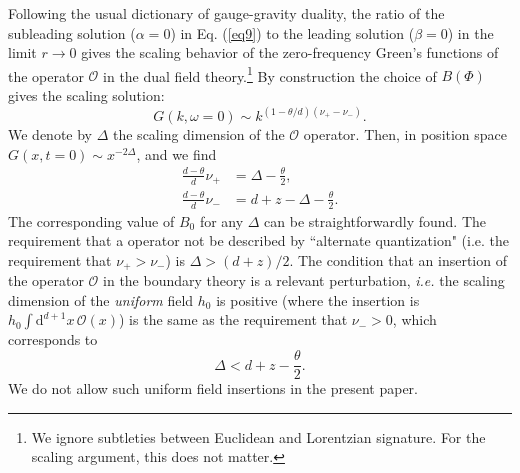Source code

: \documentclass[10pt, oneside]{book}
\begin{document}
\begin{doublespace}
Following the usual dictionary of gauge-gravity duality, the ratio of the subleading solution ($\alpha=0$) in Eq. (\ref{eq9}) to the leading solution ($\beta=0$) in the limit $r \rightarrow 0$ gives the scaling behavior of the zero-frequency Green's functions 
of the operator $\mathcal{O}$ in the dual field theory.\footnote{We ignore subtleties between Euclidean and Lorentzian signature. For the scaling argument, this does not matter.} By construction the choice of $B(\Phi)$ gives the scaling solution: 
\begin{equation}
G(k,\omega=0) \sim k^{(1-\theta/d)(\nu_+-\nu_-)}.
\end{equation}
We denote by $\Delta$ the scaling dimension of the $\mathcal{O}$ operator. Then, 
in position space $\mbox{$G(x,t=0)$}\sim x^{-2\Delta}$, and we find
\begin{subequations}\begin{align}
\frac{d-\theta}{d}\nu_+ &= \Delta-\frac{\theta}{2}, \\
\frac{d-\theta}{d}\nu_- &= d+z-\Delta - \frac{\theta}{2}.
\end{align}\end{subequations}
The corresponding value of $B_0$ for any $\Delta$ can be straightforwardly found.   The requirement that a operator not be described by ``alternate quantization" (i.e. the requirement that $\nu_+>\nu_-$) is $\Delta > (d+z)/2$.
The condition that an insertion of the operator $\mathcal{O}$ in the boundary theory is a relevant perturbation, 
{\em i.e.\/} the scaling dimension of the {\em uniform\/} field $h_0$ is positive (where the insertion is $h_0 \int \mathrm{d}^{d+1} x \, \mathcal{O} (x)$)
is the same as the requirement that $\nu_->0$, which corresponds to 
\begin{equation}
\Delta<d+z - \frac{\theta}{2}.
\end{equation}  
We do not allow such uniform field insertions in the present paper.


\end{doublespace}
\end{document}
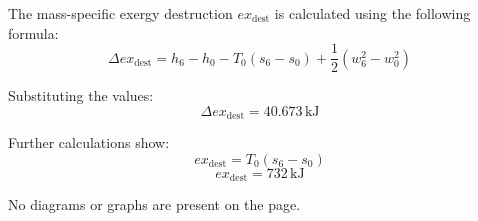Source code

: The mass-specific exergy destruction \( ex_{\text{dest}} \) is calculated using the following formula:  
\[
\Delta ex_{\text{dest}} = h_{6} - h_{0} - T_{0}(s_{6} - s_{0}) + \frac{1}{2}(w_{6}^2 - w_{0}^2)
\]  

Substituting the values:  
\[
\Delta ex_{\text{dest}} = 40.673 \, \text{kJ}  
\]  

Further calculations show:  
\[
ex_{\text{dest}} = T_{0}(s_{6} - s_{0})  
\]  
\[
ex_{\text{dest}} = 732 \, \text{kJ}  
\]  

No diagrams or graphs are present on the page.
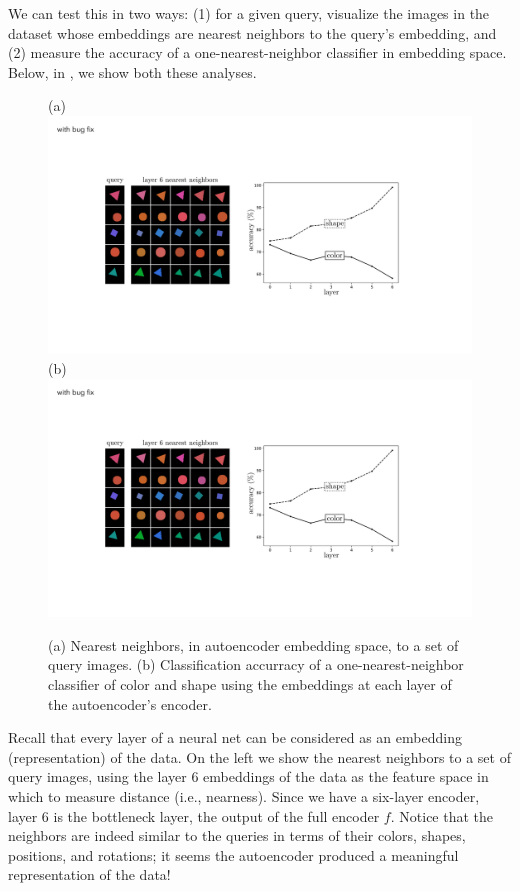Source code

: We can test this in two ways: (1) for a given query, visualize the images in the dataset whose embeddings are nearest neighbors to the query's embedding, and (2) measure the accuracy of a one-nearest-neighbor classifier in embedding space. Below, in \fig{\ref{fig:representation_learning:AE_results_shapes_dataset}}, we show both these analyses.
\begin{figure}[h!]
    \centerline{
        (a) \includegraphics[width=0.38\linewidth]{figures/representation_learning/AE_NN_viz.pdf}
        (b) \includegraphics[width=0.40\linewidth]{figures/representation_learning/AE_NN_probe.pdf}
  }
  \caption{(a) Nearest neighbors, in autoencoder embedding space, to a set of query images. (b) Classification accurracy of a one-nearest-neighbor classifier of color and shape using the embeddings at each layer of the autoencoder's encoder.}
  \label{fig:representation_learning:AE_results_shapes_dataset}
\end{figure}

Recall that every layer of a neural net can be considered as an embedding (representation) of the data. On the left we show the nearest neighbors to a set of query images, using the layer 6 embeddings of the data as the feature space in which to measure distance (i.e., nearness). Since we have a six-layer encoder, layer 6 is the bottleneck layer, the output of the full encoder $f$. Notice that the neighbors are indeed similar to the queries in terms of their colors, shapes, positions, and rotations; it seems the autoencoder produced a meaningful representation of the data!

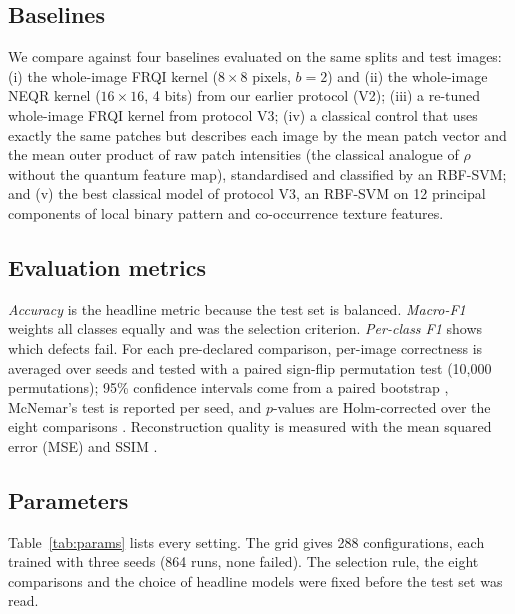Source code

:\documentclass[12pt,onecolumn,draftclsnofoot]{IEEEtran}
\begin{document}
\subsection{Baselines}
We compare against four baselines evaluated on the same splits and test images: (i) the whole-image FRQI kernel ($8\times8$ pixels, $b=2$) and (ii) the whole-image NEQR kernel ($16\times16$, 4 bits) from our earlier protocol (V2); (iii) a re-tuned whole-image FRQI kernel from protocol V3; (iv) a classical control that uses exactly the same patches but describes each image by the mean patch vector and the mean outer product of raw patch intensities (the classical analogue of $\rho$ without the quantum feature map), standardised and classified by an RBF-SVM; and (v) the best classical model of protocol V3, an RBF-SVM on 12 principal components of local binary pattern \cite{ojala2002lbp} and co-occurrence \cite{haralick1973glcm} texture features.

\subsection{Evaluation metrics}
\emph{Accuracy} is the headline metric because the test set is balanced. \emph{Macro-F1} weights all classes equally and was the selection criterion. \emph{Per-class F1} shows which defects fail. For each pre-declared comparison, per-image correctness is averaged over seeds and tested with a paired sign-flip permutation test (10,000 permutations); 95\% confidence intervals come from a paired bootstrap \cite{efron1993}, McNemar's test \cite{mcnemar1947} is reported per seed, and $p$-values are Holm-corrected over the eight comparisons \cite{holm1979}. Reconstruction quality is measured with the mean squared error (MSE) and SSIM \cite{wang2004ssim}.

\subsection{Parameters}
Table~\ref{tab:params} lists every setting. The grid gives 288 configurations, each trained with three seeds (864 runs, none failed). The selection rule, the eight comparisons and the choice of headline models were fixed before the test set was read.
\end{document}
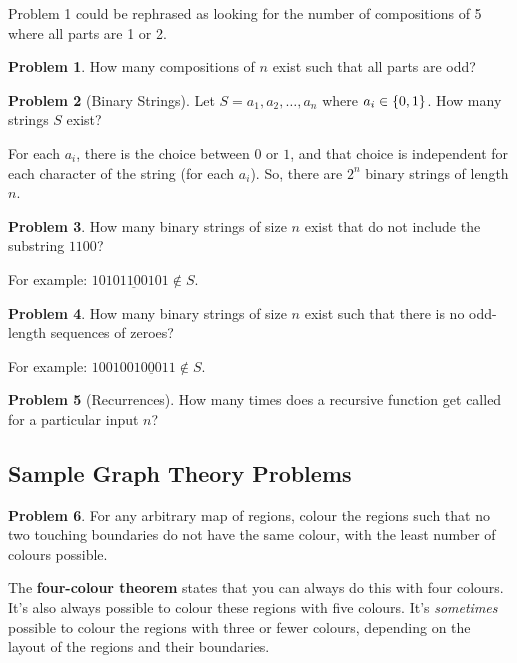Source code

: \documentclass[]{article}
\theoremstyle{definition}
\newtheorem{problem}{Problem}[section]
\DeclarePairedDelimiter{\set}{\lbrace}{\rbrace}
\begin{document}
			Problem 1 could be rephrased as looking for the number of compositions of 5 where all parts are 1 or 2.

			\begin{problem}
				How many compositions of $n$ exist such that all parts are odd?
			\end{problem}

			\begin{problem}[Binary Strings]
				Let $S = a_1, a_2, \ldots, a_n$ where $a_i \in \set{0, 1}$. How many strings $S$ exist?
			\end{problem}

			For each $a_i$, there is the choice between $0$ or $1$, and that choice is independent for each character of the string (for each $a_i$). So, there are $2^n$ binary strings of length $n$.

			\begin{problem}
				How many binary strings of size $n$ exist that do not include the substring $1100$?
			\end{problem}

			For example: $1010\underline{1100}101 \not \in S$.

			\begin{problem}
				How many binary strings of size $n$ exist such that there is no odd-length sequences of zeroes?
			\end{problem}

			For example: $1001001\underline{000}11 \not \in S$.

			\begin{problem}[Recurrences]
				How many times does a recursive function get called for a particular input $n$?
			\end{problem}

		\subsection{Sample Graph Theory Problems}
			\begin{problem}
				For any arbitrary map of regions, colour the regions such that no two touching boundaries do not have the same colour, with the least number of colours possible.
			\end{problem}

			The \textbf{four-colour theorem} states that you can always do this with four colours. It's also always possible to colour these regions with five colours. It's \emph{sometimes} possible to colour the regions with three or fewer colours, depending on the layout of the regions and their boundaries.
\end{document}
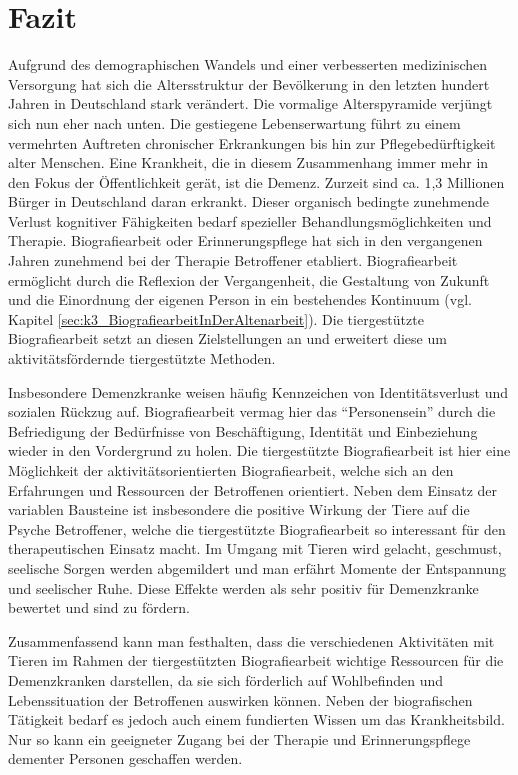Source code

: \section{Fazit}
\label{sec:k5_Fazit}

Aufgrund des demographischen Wandels und einer verbesserten medizinischen Versorgung hat sich die Altersstruktur der Bevölkerung in den letzten hundert Jahren in Deutschland stark verändert. Die vormalige Alterspyramide verjüngt sich nun eher nach unten. Die gestiegene Lebenserwartung führt zu einem vermehrten Auftreten chronischer Erkrankungen bis hin zur Pflegebedürftigkeit alter Menschen. Eine Krankheit, die in diesem Zusammenhang immer mehr in den Fokus der Öffentlichkeit gerät, ist die Demenz. Zurzeit sind ca. 1,3 Millionen Bürger in Deutschland daran erkrankt. Dieser organisch bedingte zunehmende Verlust kognitiver Fähigkeiten bedarf spezieller Behandlungsmöglichkeiten und Therapie. Biografiearbeit oder Erinnerungspflege hat sich in den vergangenen Jahren zunehmend bei der Therapie Betroffener etabliert. Biografiearbeit ermöglicht durch die Reflexion der Vergangenheit, die Gestaltung von Zukunft und die Einordnung der eigenen Person in ein bestehendes Kontinuum (vgl. Kapitel \ref{sec:k3_BiografiearbeitInDerAltenarbeit}). Die tiergestützte Biografiearbeit setzt an diesen Zielstellungen an und erweitert diese um aktivitätsfördernde tiergestützte Methoden.

Insbesondere Demenzkranke weisen häufig Kennzeichen von Identitätsverlust und sozialen Rückzug auf. Biografiearbeit vermag hier das "`Personensein"' durch die Befriedigung der Bedürfnisse von Beschäftigung, Identität und Einbeziehung wieder in den Vordergrund zu holen. Die tiergestützte Biografiearbeit ist hier eine Möglichkeit der aktivitätsorientierten Biografiearbeit, welche sich an den Erfahrungen und Ressourcen der Betroffenen orientiert. Neben dem Einsatz der variablen Bausteine ist insbesondere die positive Wirkung der Tiere auf die Psyche Betroffener, welche die tiergestützte Biografiearbeit so interessant für den therapeutischen Einsatz macht. Im Umgang mit Tieren wird gelacht, geschmust, seelische Sorgen werden abgemildert und man erfährt Momente der Entspannung und seelischer Ruhe. Diese Effekte werden als sehr positiv für Demenzkranke bewertet und sind zu fördern. 

Zusammenfassend kann man festhalten, dass die verschiedenen Aktivitäten mit Tieren im Rahmen der tiergestützten Biografiearbeit wichtige Ressourcen für die Demenzkranken darstellen, da sie sich förderlich auf Wohlbefinden und Lebenssituation der Betroffenen auswirken können. Neben der biografischen Tätigkeit bedarf es jedoch auch einem fundierten Wissen um das Krankheitsbild. Nur so kann ein geeigneter Zugang bei der Therapie und Erinnerungspflege dementer Personen geschaffen werden.

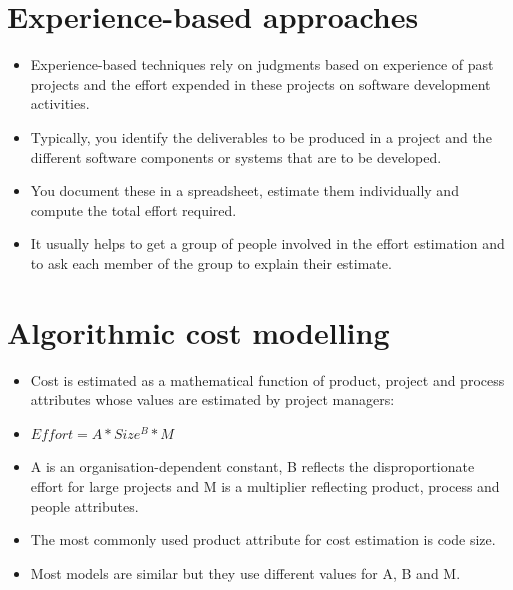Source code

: \section{Experience-based approaches}
\begin{itemize}

\item Experience-based techniques rely on judgments based on experience of past projects and the effort expended in these projects on software development activities.

\item Typically, you identify the deliverables to be produced in a project and the different software components or systems that are to be developed.

\item You document these in a spreadsheet, estimate them individually and compute the total effort required.

\item It usually helps to get a group of people involved in the effort estimation and to ask each member of the group to explain their estimate.
\end{itemize}
\section{Algorithmic cost modelling}
\begin{itemize}


\item Cost is estimated as a mathematical function of product, project and process attributes whose values are estimated by project managers:

  \item $Effort = A * Size^B * M$

  \item A is an organisation-dependent constant, B reflects the disproportionate effort for large projects and M is a multiplier reflecting product, process and people attributes.

\item The most commonly used product attribute for cost estimation is code size.

\item Most models are similar but they use different values for A, B and M.
\end{itemize}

------------

### Task goal:
Pull out all lines from the listing that contain the string "theta".

### Answer for this exercise:
G(k,\omega=0) \sim k^{(1-\theta/d)(\nu_+-\nu_-)}.
\frac{d-\theta}{d}\nu_+ &= \Delta-\frac{\theta}{2}, \\
\frac{d-\theta}{d}\nu_- &= d+z-\Delta - \frac{\theta}{2}.
\Delta<d+z - \frac{\theta}{2}.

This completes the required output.